◆ **Instructions to follow**
Output every line of the data exactly as it appears.
·····
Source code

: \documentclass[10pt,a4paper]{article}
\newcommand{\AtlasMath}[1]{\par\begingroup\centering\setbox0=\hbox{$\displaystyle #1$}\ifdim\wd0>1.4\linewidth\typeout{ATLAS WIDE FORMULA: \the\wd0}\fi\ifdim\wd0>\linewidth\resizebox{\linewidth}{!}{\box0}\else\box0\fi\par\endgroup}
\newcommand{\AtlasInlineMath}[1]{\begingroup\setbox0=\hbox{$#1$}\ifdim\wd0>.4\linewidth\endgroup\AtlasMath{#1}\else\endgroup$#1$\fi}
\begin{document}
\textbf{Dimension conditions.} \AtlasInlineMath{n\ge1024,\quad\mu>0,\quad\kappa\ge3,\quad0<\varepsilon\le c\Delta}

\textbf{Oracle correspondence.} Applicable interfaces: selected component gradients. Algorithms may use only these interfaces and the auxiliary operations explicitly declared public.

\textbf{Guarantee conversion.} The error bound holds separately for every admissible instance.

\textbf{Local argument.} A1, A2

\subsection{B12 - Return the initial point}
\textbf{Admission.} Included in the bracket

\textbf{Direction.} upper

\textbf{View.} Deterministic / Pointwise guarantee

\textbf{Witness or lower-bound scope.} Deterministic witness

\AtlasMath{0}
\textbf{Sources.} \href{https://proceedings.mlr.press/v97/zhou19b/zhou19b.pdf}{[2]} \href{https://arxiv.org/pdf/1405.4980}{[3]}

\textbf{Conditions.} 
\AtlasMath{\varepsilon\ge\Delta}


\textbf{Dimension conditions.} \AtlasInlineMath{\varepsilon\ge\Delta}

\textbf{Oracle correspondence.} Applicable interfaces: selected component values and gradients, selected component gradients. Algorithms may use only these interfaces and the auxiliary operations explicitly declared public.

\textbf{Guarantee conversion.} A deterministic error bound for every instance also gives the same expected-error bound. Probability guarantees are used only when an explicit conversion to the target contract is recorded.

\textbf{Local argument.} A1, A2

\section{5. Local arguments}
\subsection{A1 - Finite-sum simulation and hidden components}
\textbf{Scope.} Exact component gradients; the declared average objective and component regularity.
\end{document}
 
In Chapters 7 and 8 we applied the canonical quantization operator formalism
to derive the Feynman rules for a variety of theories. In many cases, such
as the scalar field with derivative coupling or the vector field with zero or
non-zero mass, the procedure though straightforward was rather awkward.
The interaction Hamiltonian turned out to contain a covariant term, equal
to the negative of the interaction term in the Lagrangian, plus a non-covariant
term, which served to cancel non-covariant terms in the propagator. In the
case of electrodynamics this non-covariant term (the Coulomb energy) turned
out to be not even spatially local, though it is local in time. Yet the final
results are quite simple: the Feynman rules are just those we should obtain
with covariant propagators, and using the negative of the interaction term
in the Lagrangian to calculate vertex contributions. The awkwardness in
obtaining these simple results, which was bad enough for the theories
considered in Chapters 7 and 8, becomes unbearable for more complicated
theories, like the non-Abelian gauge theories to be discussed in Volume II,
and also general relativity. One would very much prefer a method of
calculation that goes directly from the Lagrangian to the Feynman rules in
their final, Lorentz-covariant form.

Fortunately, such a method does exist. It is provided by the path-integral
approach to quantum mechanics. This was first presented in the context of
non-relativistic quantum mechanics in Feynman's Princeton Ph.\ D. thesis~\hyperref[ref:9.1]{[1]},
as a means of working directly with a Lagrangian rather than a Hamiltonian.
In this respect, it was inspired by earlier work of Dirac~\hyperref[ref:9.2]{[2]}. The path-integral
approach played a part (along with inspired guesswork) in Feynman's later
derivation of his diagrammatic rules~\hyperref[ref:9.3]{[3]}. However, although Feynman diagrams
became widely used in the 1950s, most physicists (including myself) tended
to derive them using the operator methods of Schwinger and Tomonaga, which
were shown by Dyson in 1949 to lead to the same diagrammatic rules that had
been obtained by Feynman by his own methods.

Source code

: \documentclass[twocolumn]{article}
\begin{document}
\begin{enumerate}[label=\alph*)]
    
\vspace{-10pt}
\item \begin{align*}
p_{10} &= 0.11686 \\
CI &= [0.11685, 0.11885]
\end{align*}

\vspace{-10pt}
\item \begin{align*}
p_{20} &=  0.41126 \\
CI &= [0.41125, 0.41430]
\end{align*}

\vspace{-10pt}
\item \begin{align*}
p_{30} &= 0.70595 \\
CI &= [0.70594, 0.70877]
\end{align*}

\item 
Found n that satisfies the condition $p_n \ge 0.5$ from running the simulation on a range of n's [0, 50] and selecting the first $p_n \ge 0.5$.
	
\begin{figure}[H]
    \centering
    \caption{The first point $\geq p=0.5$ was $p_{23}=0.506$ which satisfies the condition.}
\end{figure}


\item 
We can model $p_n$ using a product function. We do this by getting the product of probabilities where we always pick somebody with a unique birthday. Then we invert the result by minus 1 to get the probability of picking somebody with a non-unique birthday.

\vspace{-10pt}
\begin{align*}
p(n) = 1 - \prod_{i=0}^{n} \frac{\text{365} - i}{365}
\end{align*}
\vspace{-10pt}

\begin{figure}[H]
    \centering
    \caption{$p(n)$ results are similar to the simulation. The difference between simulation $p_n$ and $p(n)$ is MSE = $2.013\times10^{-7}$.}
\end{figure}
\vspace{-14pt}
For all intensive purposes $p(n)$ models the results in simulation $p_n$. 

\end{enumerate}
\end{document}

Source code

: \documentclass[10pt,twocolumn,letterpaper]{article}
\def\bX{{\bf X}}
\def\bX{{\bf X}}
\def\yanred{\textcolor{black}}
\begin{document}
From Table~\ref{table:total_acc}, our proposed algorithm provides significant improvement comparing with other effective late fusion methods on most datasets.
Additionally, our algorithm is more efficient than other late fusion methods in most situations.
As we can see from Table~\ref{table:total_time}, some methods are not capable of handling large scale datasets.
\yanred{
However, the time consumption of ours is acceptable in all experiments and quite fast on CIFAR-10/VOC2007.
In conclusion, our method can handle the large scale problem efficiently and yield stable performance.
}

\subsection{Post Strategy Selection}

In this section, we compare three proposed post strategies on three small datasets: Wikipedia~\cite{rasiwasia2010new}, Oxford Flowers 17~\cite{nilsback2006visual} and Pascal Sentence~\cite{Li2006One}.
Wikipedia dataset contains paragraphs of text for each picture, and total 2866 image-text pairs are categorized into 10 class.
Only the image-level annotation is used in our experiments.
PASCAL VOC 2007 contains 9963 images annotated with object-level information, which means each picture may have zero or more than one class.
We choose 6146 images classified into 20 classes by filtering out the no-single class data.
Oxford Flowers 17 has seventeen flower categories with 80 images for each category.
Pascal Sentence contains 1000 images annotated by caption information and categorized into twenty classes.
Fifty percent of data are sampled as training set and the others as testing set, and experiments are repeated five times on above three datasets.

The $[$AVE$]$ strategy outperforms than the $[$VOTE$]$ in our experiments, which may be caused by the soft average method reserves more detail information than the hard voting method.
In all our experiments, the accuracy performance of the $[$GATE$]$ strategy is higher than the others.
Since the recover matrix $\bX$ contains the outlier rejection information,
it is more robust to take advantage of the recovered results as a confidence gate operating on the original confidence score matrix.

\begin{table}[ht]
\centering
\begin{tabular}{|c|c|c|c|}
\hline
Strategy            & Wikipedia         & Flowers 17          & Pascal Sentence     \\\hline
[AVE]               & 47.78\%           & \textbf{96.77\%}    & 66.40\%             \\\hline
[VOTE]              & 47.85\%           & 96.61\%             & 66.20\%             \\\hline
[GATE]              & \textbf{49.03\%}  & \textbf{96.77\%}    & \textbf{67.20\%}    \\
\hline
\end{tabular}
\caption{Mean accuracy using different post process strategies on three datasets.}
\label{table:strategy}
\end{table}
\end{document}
·····
◆ **Task solution**
Source code

: \documentclass[10pt,a4paper]{article}
\newcommand{\AtlasMath}[1]{\par\begingroup\centering\setbox0=\hbox{$\displaystyle #1$}\ifdim\wd0>1.4\linewidth\typeout{ATLAS WIDE FORMULA: \the\wd0}\fi\ifdim\wd0>\linewidth\resizebox{\linewidth}{!}{\box0}\else\box0\fi\par\endgroup}
\newcommand{\AtlasInlineMath}[1]{\begingroup\setbox0=\hbox{$#1$}\ifdim\wd0>.4\linewidth\endgroup\AtlasMath{#1}\else\endgroup$#1$\fi}
\begin{document}
\textbf{Dimension conditions.} \AtlasInlineMath{n\ge1024,\quad\mu>0,\quad\kappa\ge3,\quad0<\varepsilon\le c\Delta}

\textbf{Oracle correspondence.} Applicable interfaces: selected component gradients. Algorithms may use only these interfaces and the auxiliary operations explicitly declared public.

\textbf{Guarantee conversion.} The error bound holds separately for every admissible instance.

\textbf{Local argument.} A1, A2

\subsection{B12 - Return the initial point}
\textbf{Admission.} Included in the bracket

\textbf{Direction.} upper

\textbf{View.} Deterministic / Pointwise guarantee

\textbf{Witness or lower-bound scope.} Deterministic witness

\AtlasMath{0}
\textbf{Sources.} \href{https://proceedings.mlr.press/v97/zhou19b/zhou19b.pdf}{[2]} \href{https://arxiv.org/pdf/1405.4980}{[3]}

\textbf{Conditions.} 
\AtlasMath{\varepsilon\ge\Delta}


\textbf{Dimension conditions.} \AtlasInlineMath{\varepsilon\ge\Delta}

\textbf{Oracle correspondence.} Applicable interfaces: selected component values and gradients, selected component gradients. Algorithms may use only these interfaces and the auxiliary operations explicitly declared public.

\textbf{Guarantee conversion.} A deterministic error bound for every instance also gives the same expected-error bound. Probability guarantees are used only when an explicit conversion to the target contract is recorded.

\textbf{Local argument.} A1, A2

\section{5. Local arguments}
\subsection{A1 - Finite-sum simulation and hidden components}
\textbf{Scope.} Exact component gradients; the declared average objective and component regularity.
\end{document}
 
In Chapters 7 and 8 we applied the canonical quantization operator formalism
to derive the Feynman rules for a variety of theories. In many cases, such
as the scalar field with derivative coupling or the vector field with zero or
non-zero mass, the procedure though straightforward was rather awkward.
The interaction Hamiltonian turned out to contain a covariant term, equal
to the negative of the interaction term in the Lagrangian, plus a non-covariant
term, which served to cancel non-covariant terms in the propagator. In the
case of electrodynamics this non-covariant term (the Coulomb energy) turned
out to be not even spatially local, though it is local in time. Yet the final
results are quite simple: the Feynman rules are just those we should obtain
with covariant propagators, and using the negative of the interaction term
in the Lagrangian to calculate vertex contributions. The awkwardness in
obtaining these simple results, which was bad enough for the theories
considered in Chapters 7 and 8, becomes unbearable for more complicated
theories, like the non-Abelian gauge theories to be discussed in Volume II,
and also general relativity. One would very much prefer a method of
calculation that goes directly from the Lagrangian to the Feynman rules in
their final, Lorentz-covariant form.

Fortunately, such a method does exist. It is provided by the path-integral
approach to quantum mechanics. This was first presented in the context of
non-relativistic quantum mechanics in Feynman's Princeton Ph.\ D. thesis~\hyperref[ref:9.1]{[1]},
as a means of working directly with a Lagrangian rather than a Hamiltonian.
In this respect, it was inspired by earlier work of Dirac~\hyperref[ref:9.2]{[2]}. The path-integral
approach played a part (along with inspired guesswork) in Feynman's later
derivation of his diagrammatic rules~\hyperref[ref:9.3]{[3]}. However, although Feynman diagrams
became widely used in the 1950s, most physicists (including myself) tended
to derive them using the operator methods of Schwinger and Tomonaga, which
were shown by Dyson in 1949 to lead to the same diagrammatic rules that had
been obtained by Feynman by his own methods.

Source code

: \documentclass[twocolumn]{article}
\begin{document}
\begin{enumerate}[label=\alph*)]
    
\vspace{-10pt}
\item \begin{align*}
p_{10} &= 0.11686 \\
CI &= [0.11685, 0.11885]
\end{align*}

\vspace{-10pt}
\item \begin{align*}
p_{20} &=  0.41126 \\
CI &= [0.41125, 0.41430]
\end{align*}

\vspace{-10pt}
\item \begin{align*}
p_{30} &= 0.70595 \\
CI &= [0.70594, 0.70877]
\end{align*}

\item 
Found n that satisfies the condition $p_n \ge 0.5$ from running the simulation on a range of n's [0, 50] and selecting the first $p_n \ge 0.5$.
	
\begin{figure}[H]
    \centering
    \caption{The first point $\geq p=0.5$ was $p_{23}=0.506$ which satisfies the condition.}
\end{figure}


\item 
We can model $p_n$ using a product function. We do this by getting the product of probabilities where we always pick somebody with a unique birthday. Then we invert the result by minus 1 to get the probability of picking somebody with a non-unique birthday.

\vspace{-10pt}
\begin{align*}
p(n) = 1 - \prod_{i=0}^{n} \frac{\text{365} - i}{365}
\end{align*}
\vspace{-10pt}

\begin{figure}[H]
    \centering
    \caption{$p(n)$ results are similar to the simulation. The difference between simulation $p_n$ and $p(n)$ is MSE = $2.013\times10^{-7}$.}
\end{figure}
\vspace{-14pt}
For all intensive purposes $p(n)$ models the results in simulation $p_n$. 

\end{enumerate}
\end{document}

Source code

: \documentclass[10pt,twocolumn,letterpaper]{article}
\def\bX{{\bf X}}
\def\bX{{\bf X}}
\def\yanred{\textcolor{black}}
\begin{document}
From Table~\ref{table:total_acc}, our proposed algorithm provides significant improvement comparing with other effective late fusion methods on most datasets.
Additionally, our algorithm is more efficient than other late fusion methods in most situations.
As we can see from Table~\ref{table:total_time}, some methods are not capable of handling large scale datasets.
\yanred{
However, the time consumption of ours is acceptable in all experiments and quite fast on CIFAR-10/VOC2007.
In conclusion, our method can handle the large scale problem efficiently and yield stable performance.
}

\subsection{Post Strategy Selection}

In this section, we compare three proposed post strategies on three small datasets: Wikipedia~\cite{rasiwasia2010new}, Oxford Flowers 17~\cite{nilsback2006visual} and Pascal Sentence~\cite{Li2006One}.
Wikipedia dataset contains paragraphs of text for each picture, and total 2866 image-text pairs are categorized into 10 class.
Only the image-level annotation is used in our experiments.
PASCAL VOC 2007 contains 9963 images annotated with object-level information, which means each picture may have zero or more than one class.
We choose 6146 images classified into 20 classes by filtering out the no-single class data.
Oxford Flowers 17 has seventeen flower categories with 80 images for each category.
Pascal Sentence contains 1000 images annotated by caption information and categorized into twenty classes.
Fifty percent of data are sampled as training set and the others as testing set, and experiments are repeated five times on above three datasets.

The $[$AVE$]$ strategy outperforms than the $[$VOTE$]$ in our experiments, which may be caused by the soft average method reserves more detail information than the hard voting method.
In all our experiments, the accuracy performance of the $[$GATE$]$ strategy is higher than the others.
Since the recover matrix $\bX$ contains the outlier rejection information,
it is more robust to take advantage of the recovered results as a confidence gate operating on the original confidence score matrix.

\begin{table}[ht]
\centering
\begin{tabular}{|c|c|c|c|}
\hline
Strategy            & Wikipedia         & Flowers 17          & Pascal Sentence     \\\hline
[AVE]               & 47.78\%           & \textbf{96.77\%}    & 66.40\%             \\\hline
[VOTE]              & 47.85\%           & 96.61\%             & 66.20\%             \\\hline
[GATE]              & \textbf{49.03\%}  & \textbf{96.77\%}    & \textbf{67.20\%}    \\
\hline
\end{tabular}
\caption{Mean accuracy using different post process strategies on three datasets.}
\label{table:strategy}
\end{table}
\end{document}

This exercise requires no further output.